To landlords and developers, the Ellis Act has become the Holy Grail. But it has resulted in massive tenant displacement and even homelessness.


Sam Fuller got his eviction notice three days before Christmas. The 83-year-old hotel worker had lived at Hollywood’s Villa Carlotta apartments for 40 years. Mark Simon, a retired book buyer who has lived at his Los Feliz apartment for 23 years, got his notice in January. Freelance advertising art director Steven Luftman was served an eviction notice at his Beverly Grove home of 18 years in February.

These are just three recent examples. Since 2001, property owners have taken nearly 19,000 rent-controlled units across the city off the market using the Ellis Act, according to the Los Angeles Housing and Community Investment Department.

The goal of the housing and investment agency is to promote, develop and preserve “decent, safe, affordable housing.” Yet it has been able to finance the construction of fewer than 10,000 affordable units through bonds and the city’s Affordable Housing Trust Fund since 2001. It’s clear that building our way out of the affordable-housing crisis is not a viable option. We must place the same priority on preserving existing affordable housing that we do on producing new ones.

The Ellis Act was a response to a state Supreme Court ruling that rejected a landlord’s claim that property owners have a constitutional right to evict tenants and exit the rental housing business. The Ellis Act ensured landlords that right.
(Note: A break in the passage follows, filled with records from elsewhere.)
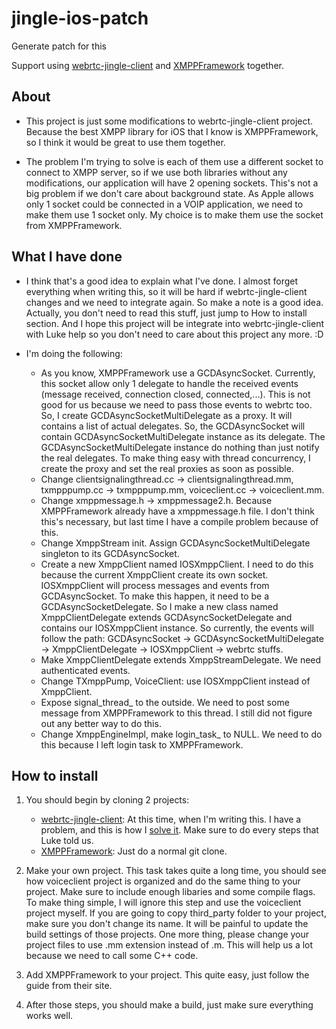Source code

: jingle-ios-patch
================
Generate patch for this

Support using [webrtc-jingle-client](http://github.com/lukeweber/webrtc-jingle-client) and [XMPPFramework](https://github.com/robbiehanson/XMPPFramework) together.

## About
* This project is just some modifications to webrtc-jingle-client project. Because the best XMPP library for iOS that I know is XMPPFramework, so I think it would be great to use them together. 

* The problem I'm trying to solve is each of them use a different socket to connect to XMPP server, so if we use both libraries without any modifications, our application will have 2 opening sockets. This's not a big problem if we don't care about background state. As Apple allows only 1 socket could be connected in a VOIP application, we need to make them use 1 socket only. My choice is to make them use the socket from XMPPFramework.

## What I have done

* I think that's a good idea to explain what I've done. I almost forget everything when writing this, so it will be hard if webrtc-jingle-client changes and we need to integrate again. So make a note is a good idea. Actually, you don't need to read this stuff, just jump to How to install section. And I hope this project will be integrate into webrtc-jingle-client with Luke help so you don't need to care about this project any more. :D

* I'm doing the following:
    * As you know, XMPPFramework use a GCDAsyncSocket. Currently, this socket allow only 1 delegate to handle the received events (message received, connection closed, connected,...). This is not good for us because we need to pass those events to webrtc too. So, I create GCDAsyncSocketMultiDelegate as a proxy. It will contains a list of actual delegates. So, the GCDAsyncSocket will contain GCDAsyncSocketMultiDelegate instance as its delegate. The  GCDAsyncSocketMultiDelegate instance do nothing than just notify the real delegates. To make thing easy with thread concurrency, I create the proxy and set the real proxies as soon as possible.
    * Change clientsignalingthread.cc -> clientsignalingthread.mm, txmpppump.cc -> txmpppump.mm, voiceclient.cc -> voiceclient.mm.
    * Change xmppmessage.h -> xmppmessage2.h. Because XMPPFramework already have a xmppmessage.h file. I don't think this's necessary, but last time I have a compile problem because of this.
    * Change XmppStream init. Assign GCDAsyncSocketMultiDelegate singleton to its GCDAsyncSocket.
    * Create a new XmppClient named IOSXmppClient. I need to do this because the current XmppClient create its own socket. IOSXmppClient will process messages and events from GCDAsyncSocket. To make this happen, it need to be a GCDAsyncSocketDelegate. So I make a new class named XmppClientDelegate extends GCDAsyncSocketDelegate and contains our IOSXmppClient instance. So currently, the events will follow the path: GCDAsyncSocket -> GCDAsyncSocketMultiDelegate -> XmppClientDelegate -> IOSXmppClient -> webrtc stuffs.
    * Make XmppClientDelegate extends XmppStreamDelegate. We need authenticated events.
    * Change TXmppPump, VoiceClient: use IOSXmppClient instead of XmppClient.
    * Expose signal_thread_ to the outside. We need to post some message from XMPPFramework to this thread. I still did not figure out any better way to do this.
    * Change XmppEngineImpl, make login_task_ to NULL. We need to do this because I left login task to XMPPFramework.

## How to install

1. You should begin by cloning 2 projects:
    * [webrtc-jingle-client](http://github.com/lukeweber/webrtc-jingle-client):
At this time, when I'm writing this. I have a problem, and this is how I [solve it](https://github.com/lukeweber/webrtc-jingle-client/issues/74). Make sure to do every steps that Luke told us.
    * [XMPPFramework](https://github.com/robbiehanson/XMPPFramework):
Just do a normal git clone.

2. Make your own project. This task takes quite a long time, you should see how voiceclient project is organized and do the same thing to your project. Make sure to include enough libaries and some compile flags. To make thing simple, I will ignore this step and use the voiceclient project myself. If you are going to copy third_party folder to your project, make sure you don't change its name. It will be painful to update the build settings of those projects. One more thing, please change your project files to use .mm extension instead of .m. This will help us a lot because we need to call some C++ code.

3. Add XMPPFramework to your project. This quite easy, just follow the guide from their site.

4. After those steps, you should make a build, just make sure everything works well.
Originally seen as protection for small mom-and-pop landlords who were unable to maintain their property, the Ellis Act is now frequently abused by speculators and developers whose main purpose is to acquire property, evict the tenants, demolish the rent-controlled units and replace them with high-priced luxury housing.
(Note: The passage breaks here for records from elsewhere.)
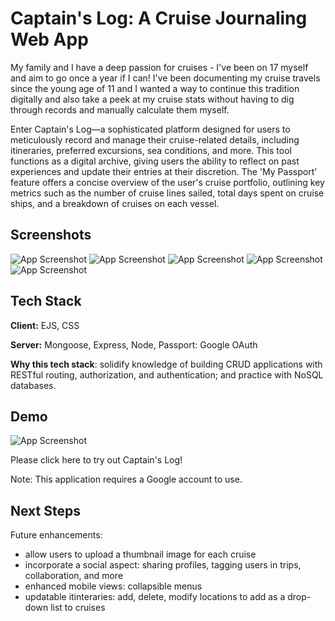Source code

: 
# Captain's Log: A Cruise Journaling Web App
My family and I have a deep passion for cruises - I've been on 17 myself and aim to go once a year if I can! I've been documenting my cruise travels since the young age of 11 and I wanted a way to continue this tradition digitally and also take a peek at my cruise stats without having to dig through records and manually calculate them myself.

Enter Captain's Log—a sophisticated platform designed for users to meticulously record and manage their cruise-related details, including itineraries, preferred excursions, sea conditions, and more. This tool functions as a digital archive, giving users the ability to reflect on past experiences and update their entries at their discretion. The 'My Passport' feature offers a concise overview of the user's cruise portfolio, outlining key metrics such as the number of cruise lines sailed, total days spent on cruise ships, and a breakdown of cruises on each vessel.


## Screenshots

![App Screenshot](https://i.imgur.com/DXOsklc.png)
![App Screenshot](https://i.imgur.com/xJvbdVT.png)
![App Screenshot](https://i.imgur.com/zyYncTG.png)
![App Screenshot](https://i.imgur.com/FuE97dE.png)
![App Screenshot](https://i.imgur.com/8nPt4Xq.png)


## Tech Stack

**Client:** EJS, CSS

**Server:** Mongoose, Express, Node, Passport: Google OAuth

**Why this tech stack**: solidify knowledge of building CRUD applications with RESTful routing, authorization, and authentication; and practice with NoSQL databases.


## Demo

![App Screenshot](https://media.giphy.com/media/v1.Y2lkPTc5MGI3NjExNG5kd3MxN2YwZTdtNDBzc215Nm14cHp0Mmo2anZxZmUwNmh4ZWhpaCZlcD12MV9pbnRlcm5hbF9naWZfYnlfaWQmY3Q9Zw/21UbIzdRV734x1NnaF/giphy.gif)

Please click here to try out Captain's Log!

Note: This application requires a Google account to use. 
## Next Steps

Future enhancements:
- allow users to upload a thumbnail image for each cruise
- incorporate a social aspect: sharing profiles, tagging users in trips, collaboration, and more
- enhanced mobile views: collapsible menus 
- updatable itinteraries: add, delete, modify locations to add as a drop-down list to cruises
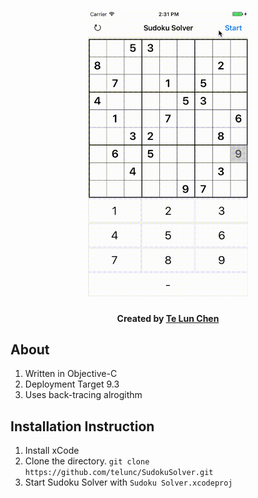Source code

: <h1 align="center">
  <img src="/sudoku.gif" width="256px" alt="Sudoku"></a>
  <br />
</h1>
<h4 align="center">Created by <a href="http://telunchen.com/">Te Lun Chen</a></h4>

## About
1. Written in Objective-C
2. Deployment Target 9.3
3. Uses back-tracing alrogithm

## Installation Instruction
1. Install xCode
2. Clone the directory. `git clone https://github.com/telunc/SudokuSolver.git`
3. Start Sudoku Solver with `Sudoku Solver.xcodeproj`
The recent eviction of 17 households at two properties in the Beverly Grove and Fairfax neighborhoods is one of the most egregious examples of this problem. The landlord of the properties is developer Matthew Jacobs, who is also chairman of the California Housing Finance Agency. What many find outrageous is that Jacobs heads the board of this state agency whose stated mission is to provide financing and programs that “create safe, decent and affordable-housing opportunities for low to moderate income Californians.”


As is the case with Jacobs, numerous analyses have found that most of the Ellis evictions come from landlords who have owned the property for less than a year.

The Los Angeles Times reported in 2014 that, “of the Los Angeles properties where owners filed to remove rent-controlled units under Ellis in 2013, at least 51% had been purchased within the previous year, according to an analysis of city data and property records tracked by real estate firm DataQuick.”

And though the Ellis Act has stripped local governments’ power to prohibit evictions, the statute clearly states that the Legislature’s intent was not to “interfere with local governmental authority over land use, including regulations on the conversion of existing housing to condominiums … or the demolition and redevelopment of residential property.”

The mayor and City Council could enact an ordinance that monitors existing affordable housing and sets an annual limit on the number of demolitions of rent-controlled units. The city could require new construction plans for rent-controlled properties to be approved before demolition permits are issued.

The city could also expand on AB 2222, the 2014 law that requires projects that get a “density bonus” to replace preexisting affordable units one-for-one. (These are projects in which a developer agrees to build a certain number of low-cost housing units in exchange for the opportunity to build more units than would otherwise be allowed.) The city could enact a regulation that applies this concept to projects seeking zone changes, removal of rent-controlled units or that receive government subsidies.

Ultimately, changing the Ellis Act has to happen at the state level and cover all cities, but it won’t be easy. State Sen. Mark Leno (D-San Francisco) has tried over the last two years to modestly amend the Ellis Act. His bills would have required new property owners to wait five years before they could invoke the Ellis Act, and they could only do it once. These reasonable reforms would have applied only to San Francisco, and they still lost. And, while his 2015 bill, SB 364, could be reconsidered in January, the prospects of it passing appear slim.


Our political leadership must develop some backbone and take on the powerful real estate/landlord lobby to stop the abuse of the Ellis Act. We are losing too much affordable housing, and too many tenants are losing their homes.

Larry Gross is the executive director of the Los Angeles-based Coalition For Economic Survival, which advocates for renters’ rights.